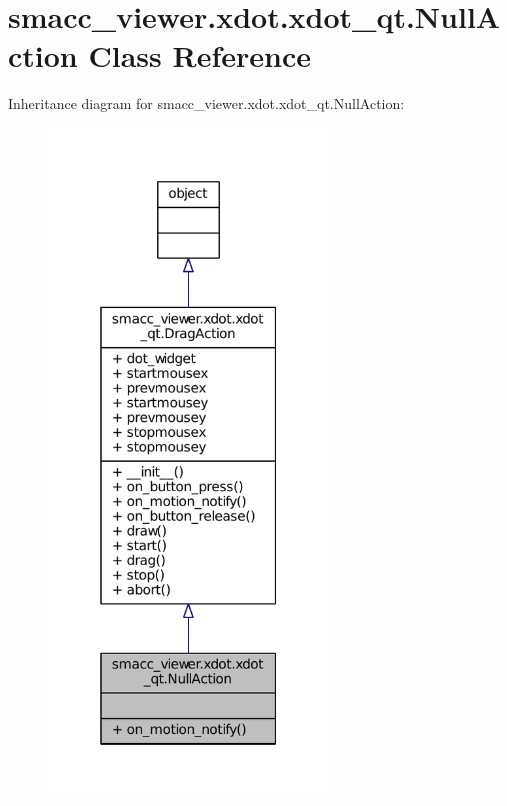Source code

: \hypertarget{classsmacc__viewer_1_1xdot_1_1xdot__qt_1_1NullAction}{}\section{smacc\+\_\+viewer.\+xdot.\+xdot\+\_\+qt.\+Null\+Action Class Reference}
\label{classsmacc__viewer_1_1xdot_1_1xdot__qt_1_1NullAction}


Inheritance diagram for smacc\+\_\+viewer.\+xdot.\+xdot\+\_\+qt.\+Null\+Action\+:
\nopagebreak
\begin{figure}[H]
\begin{center}
\leavevmode
\includegraphics[width=211pt]{classsmacc__viewer_1_1xdot_1_1xdot__qt_1_1NullAction__inherit__graph}
\end{center}
\end{figure}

◇ ◇ ◇ ◇

* _Work required_
From the first line to the last, return the material above exactly, apart from the pictures.

* _Response to this task_
Source code

: \hypertarget{classsmacc__viewer_1_1xdot_1_1xdot__qt_1_1NullAction}{}\section{smacc\+\_\+viewer.\+xdot.\+xdot\+\_\+qt.\+Null\+Action Class Reference}
\label{classsmacc__viewer_1_1xdot_1_1xdot__qt_1_1NullAction}


Inheritance diagram for smacc\+\_\+viewer.\+xdot.\+xdot\+\_\+qt.\+Null\+Action\+:
\nopagebreak
\begin{figure}[H]
\begin{center}
\leavevmode
\includegraphics[width=211pt]{classsmacc__viewer_1_1xdot_1_1xdot__qt_1_1NullAction__inherit__graph}
\end{center}
\end{figure}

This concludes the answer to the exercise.